The demand for kidneys for transplantation far outweighs the supply, leaving many patients, such as those with end-stage kidney failure, waiting for many years, during which their health may further deteriorate. To meet the shortfall, kidneys may be accepted from donation after circulatory death (DCD) donors or older donors, increasing the risk of delayed graft function (DGF) and poorer post-transplant outcomes.

At present, there is no reliable method for stratifying marginal donor organs. Zhang’s study addressed this by examining biopsies from DCD kidneys taken at the time of organ retrieval that went on to be transplanted. They aimed to characterise these organs to determine their “biological age” by identifying and comparing the molecular processes that occurred in kidneys with good and poor one-year graft function. They also investigated how donor age affects post-transplantation outcome.

Zhang identified distinct gene expression patterns in kidneys that developed DGF and poor graft function compared with those with good graft function, highlighting specific pathways as well as the presence of cell types that were associated with different graft outcomes. Gene set enrichment analysis showed that while immune pathways were enriched in kidneys with both high and low 12-month graft function, the nature of these pathways was very different.

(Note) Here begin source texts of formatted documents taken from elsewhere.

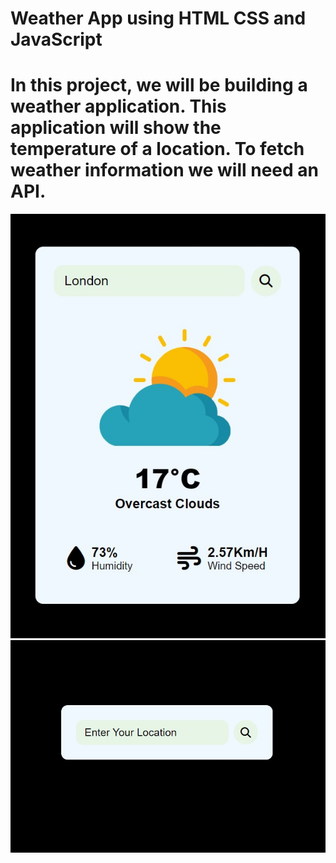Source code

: <h1>Weather App using HTML CSS and JavaScript</h1>
<h1>In this project, we will be
building a weather application. This
application will show the temperature of a
location. To fetch weather information we
will need an API.</h1>

![logo](https://github.com/prajinpatil42/Weather_App/blob/main/Weather_APP.jpg)
![logo](https://github.com/prajinpatil42/Weather_App/blob/main/WeatherAppSearchBox.jpg)

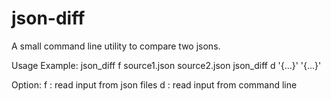 # json-diff

A small command line utility to compare two jsons.

Usage Example:
json_diff f source1.json source2.json
json_diff d '{...}' '{...}'

Option:
f   :   read input from json files
d   :   read input from command line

In particular, kidneys that showed good function at 12 months post transplantation, with a high estimated glomerular filtration rate (eGFR), were enriched for genes within the innate immune system, which is the part of the immune system that allows immediate response. On the contrary, kidneys with a low eGFR were enriched in genes involved in the adaptive immune system, which allows specific memory responses to be generated. More detailed investigation into the key genes driving this enrichment in kidneys with a poor 12-month graft function revealed upregulation of genes associated with T and B cells, as well as genes expressed in myofibroblasts and fibroblasts, which are cells known to be involved in forming scar tissue.

Histological analysis revealed increased fibrosis and interstitial lymphocytic infiltrate in kidneys with poor 12-month graft function, whereas samples with good 12-month graft function showed an increase in glomerular and tubulointerstitial neutrophils.

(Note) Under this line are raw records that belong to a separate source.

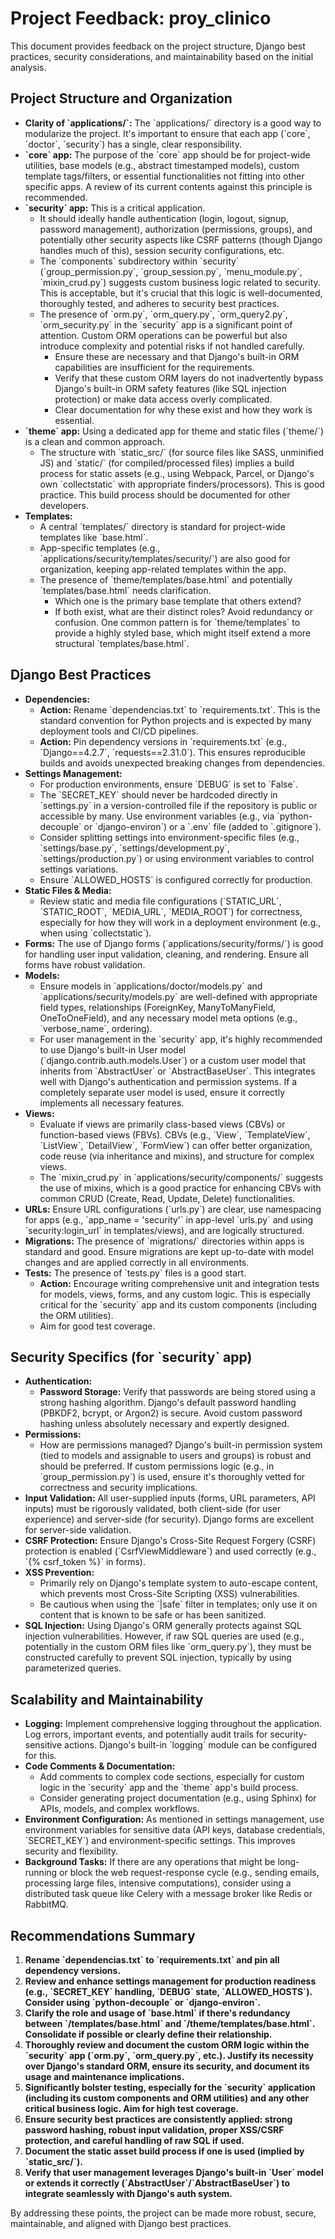 # Project Feedback: proy_clinico

This document provides feedback on the project structure, Django best practices, security considerations, and maintainability based on the initial analysis.

## Project Structure and Organization

*   **Clarity of \`applications/\`:** The \`applications/\` directory is a good way to modularize the project. It's important to ensure that each app (\`core\`, \`doctor\`, \`security\`) has a single, clear responsibility.
*   **\`core\` app:** The purpose of the \`core\` app should be for project-wide utilities, base models (e.g., abstract timestamped models), custom template tags/filters, or essential functionalities not fitting into other specific apps. A review of its current contents against this principle is recommended.
*   **\`security\` app:** This is a critical application.
    *   It should ideally handle authentication (login, logout, signup, password management), authorization (permissions, groups), and potentially other security aspects like CSRF patterns (though Django handles much of this), session security configurations, etc.
    *   The \`components\` subdirectory within \`security\` (\`group_permission.py\`, \`group_session.py\`, \`menu_module.py\`, \`mixin_crud.py\`) suggests custom business logic related to security. This is acceptable, but it's crucial that this logic is well-documented, thoroughly tested, and adheres to security best practices.
    *   The presence of \`orm.py\`, \`orm_query.py\`, \`orm_query2.py\`, \`orm_security.py\` in the \`security\` app is a significant point of attention. Custom ORM operations can be powerful but also introduce complexity and potential risks if not handled carefully.
        *   Ensure these are necessary and that Django's built-in ORM capabilities are insufficient for the requirements.
        *   Verify that these custom ORM layers do not inadvertently bypass Django's built-in ORM safety features (like SQL injection protection) or make data access overly complicated.
        *   Clear documentation for why these exist and how they work is essential.
*   **\`theme\` app:** Using a dedicated app for theme and static files (\`theme/\`) is a clean and common approach.
    *   The structure with \`static_src/\` (for source files like SASS, unminified JS) and \`static/\` (for compiled/processed files) implies a build process for static assets (e.g., using Webpack, Parcel, or Django's own \`collectstatic\` with appropriate finders/processors). This is good practice. This build process should be documented for other developers.
*   **Templates:**
    *   A central \`templates/\` directory is standard for project-wide templates like \`base.html\`.
    *   App-specific templates (e.g., \`applications/security/templates/security/\`) are also good for organization, keeping app-related templates within the app.
    *   The presence of \`theme/templates/base.html\` and potentially \`templates/base.html\` needs clarification.
        *   Which one is the primary base template that others extend?
        *   If both exist, what are their distinct roles? Avoid redundancy or confusion. One common pattern is for \`theme/templates\` to provide a highly styled base, which might itself extend a more structural \`templates/base.html\`.

## Django Best Practices

*   **Dependencies:**
    *   **Action:** Rename \`dependencias.txt\` to \`requirements.txt\`. This is the standard convention for Python projects and is expected by many deployment tools and CI/CD pipelines.
    *   **Action:** Pin dependency versions in \`requirements.txt\` (e.g., \`Django==4.2.7\`, \`requests==2.31.0\`). This ensures reproducible builds and avoids unexpected breaking changes from dependencies.
*   **Settings Management:**
    *   For production environments, ensure \`DEBUG\` is set to \`False\`.
    *   The \`SECRET_KEY\` should never be hardcoded directly in \`settings.py\` in a version-controlled file if the repository is public or accessible by many. Use environment variables (e.g., via \`python-decouple\` or \`django-environ\`) or a \`.env\` file (added to \`.gitignore\`).
    *   Consider splitting settings into environment-specific files (e.g., \`settings/base.py\`, \`settings/development.py\`, \`settings/production.py\`) or using environment variables to control settings variations.
    *   Ensure \`ALLOWED_HOSTS\` is configured correctly for production.
*   **Static Files & Media:**
    *   Review static and media file configurations (\`STATIC_URL\`, \`STATIC_ROOT\`, \`MEDIA_URL\`, \`MEDIA_ROOT\`) for correctness, especially for how they will work in a deployment environment (e.g., when using \`collectstatic\`).
*   **Forms:** The use of Django forms (\`applications/security/forms/\`) is good for handling user input validation, cleaning, and rendering. Ensure all forms have robust validation.
*   **Models:**
    *   Ensure models in \`applications/doctor/models.py\` and \`applications/security/models.py\` are well-defined with appropriate field types, relationships (ForeignKey, ManyToManyField, OneToOneField), and any necessary model meta options (e.g., \`verbose_name\`, ordering).
    *   For user management in the \`security\` app, it's highly recommended to use Django's built-in User model (\`django.contrib.auth.models.User\`) or a custom user model that inherits from \`AbstractUser\` or \`AbstractBaseUser\`. This integrates well with Django's authentication and permission systems. If a completely separate user model is used, ensure it correctly implements all necessary features.
*   **Views:**
    *   Evaluate if views are primarily class-based views (CBVs) or function-based views (FBVs). CBVs (e.g., \`View\`, \`TemplateView\`, \`ListView\`, \`DetailView\`, \`FormView\`) can offer better organization, code reuse (via inheritance and mixins), and structure for complex views.
    *   The \`mixin_crud.py\` in \`applications/security/components/\` suggests the use of mixins, which is a good practice for enhancing CBVs with common CRUD (Create, Read, Update, Delete) functionalities.
*   **URLs:** Ensure URL configurations (\`urls.py\`) are clear, use namespacing for apps (e.g., \`app_name = 'security'\` in app-level \`urls.py\` and using \`security:login_url\` in templates/views), and are logically structured.
*   **Migrations:** The presence of \`migrations/\` directories within apps is standard and good. Ensure migrations are kept up-to-date with model changes and are applied correctly in all environments.
*   **Tests:** The presence of \`tests.py\` files is a good start.
    *   **Action:** Encourage writing comprehensive unit and integration tests for models, views, forms, and any custom logic. This is especially critical for the \`security\` app and its custom components (including the ORM utilities).
    *   Aim for good test coverage.

## Security Specifics (for \`security\` app)

*   **Authentication:**
    *   **Password Storage:** Verify that passwords are being stored using a strong hashing algorithm. Django's default password handling (PBKDF2, bcrypt, or Argon2) is secure. Avoid custom password hashing unless absolutely necessary and expertly designed.
*   **Permissions:**
    *   How are permissions managed? Django's built-in permission system (tied to models and assignable to users and groups) is robust and should be preferred. If custom permissions logic (e.g., in \`group_permission.py\`) is used, ensure it's thoroughly vetted for correctness and security implications.
*   **Input Validation:** All user-supplied inputs (forms, URL parameters, API inputs) must be rigorously validated, both client-side (for user experience) and server-side (for security). Django forms are excellent for server-side validation.
*   **CSRF Protection:** Ensure Django's Cross-Site Request Forgery (CSRF) protection is enabled (\`CsrfViewMiddleware\`) and used correctly (e.g., \`{% csrf_token %}\` in forms).
*   **XSS Prevention:**
    *   Primarily rely on Django's template system to auto-escape content, which prevents most Cross-Site Scripting (XSS) vulnerabilities.
    *   Be cautious when using the \`|safe\` filter in templates; only use it on content that is known to be safe or has been sanitized.
*   **SQL Injection:** Using Django's ORM generally protects against SQL injection vulnerabilities. However, if raw SQL queries are used (e.g., potentially in the custom ORM files like \`orm_query.py\`), they must be constructed carefully to prevent SQL injection, typically by using parameterized queries.

## Scalability and Maintainability

*   **Logging:** Implement comprehensive logging throughout the application. Log errors, important events, and potentially audit trails for security-sensitive actions. Django's built-in \`logging\` module can be configured for this.
*   **Code Comments & Documentation:**
    *   Add comments to complex code sections, especially for custom logic in the \`security\` app and the \`theme\` app's build process.
    *   Consider generating project documentation (e.g., using Sphinx) for APIs, models, and complex workflows.
*   **Environment Configuration:** As mentioned in settings management, use environment variables for sensitive data (API keys, database credentials, \`SECRET_KEY\`) and environment-specific settings. This improves security and flexibility.
*   **Background Tasks:** If there are any operations that might be long-running or block the web request-response cycle (e.g., sending emails, processing large files, intensive computations), consider using a distributed task queue like Celery with a message broker like Redis or RabbitMQ.

## Recommendations Summary

1.  **Rename \`dependencias.txt\` to \`requirements.txt\` and pin all dependency versions.**
2.  **Review and enhance settings management for production readiness (e.g., \`SECRET_KEY\` handling, \`DEBUG\` state, \`ALLOWED_HOSTS\`). Consider using \`python-decouple\` or \`django-environ\`.**
3.  **Clarify the role and usage of \`base.html\` if there's redundancy between \`/templates/base.html\` and \`/theme/templates/base.html\`. Consolidate if possible or clearly define their relationship.**
4.  **Thoroughly review and document the custom ORM logic within the \`security\` app (\`orm.py\`, \`orm_query.py\`, etc.). Justify its necessity over Django's standard ORM, ensure its security, and document its usage and maintenance implications.**
5.  **Significantly bolster testing, especially for the \`security\` application (including its custom components and ORM utilities) and any other critical business logic. Aim for high test coverage.**
6.  **Ensure security best practices are consistently applied: strong password hashing, robust input validation, proper XSS/CSRF protection, and careful handling of raw SQL if used.**
7.  **Document the static asset build process if one is used (implied by \`static_src/\`).**
8.  **Verify that user management leverages Django's built-in \`User\` model or extends it correctly (\`AbstractUser\`/\`AbstractBaseUser\`) to integrate seamlessly with Django's auth system.**

By addressing these points, the project can be made more robust, secure, maintainable, and aligned with Django best practices.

Specific genetic signatures associated with increased donor age and DGF and poorer long-term graft function (one-year eGFR) were also found. Weighted gene coexpression network analysis identified a gene module enriched for “allograft rejection”, which included many adaptive immune genes, and also various adaptive immune cell types, that was positively correlated with donor age and negatively correlated with 12-month graft function.

In brief, the study found that kidneys with good graft function showed acute inflammation and neutrophil/tubular signatures, whereas adaptive immune and fibrosis signatures were associated with poor long-term graft function. These findings have huge implications for kidney transplantation as identification of a transcriptional signature of organ “molecular age” in retrieval biopsies may assist decision-making around organ utilisation.

This study was published in Kidney International.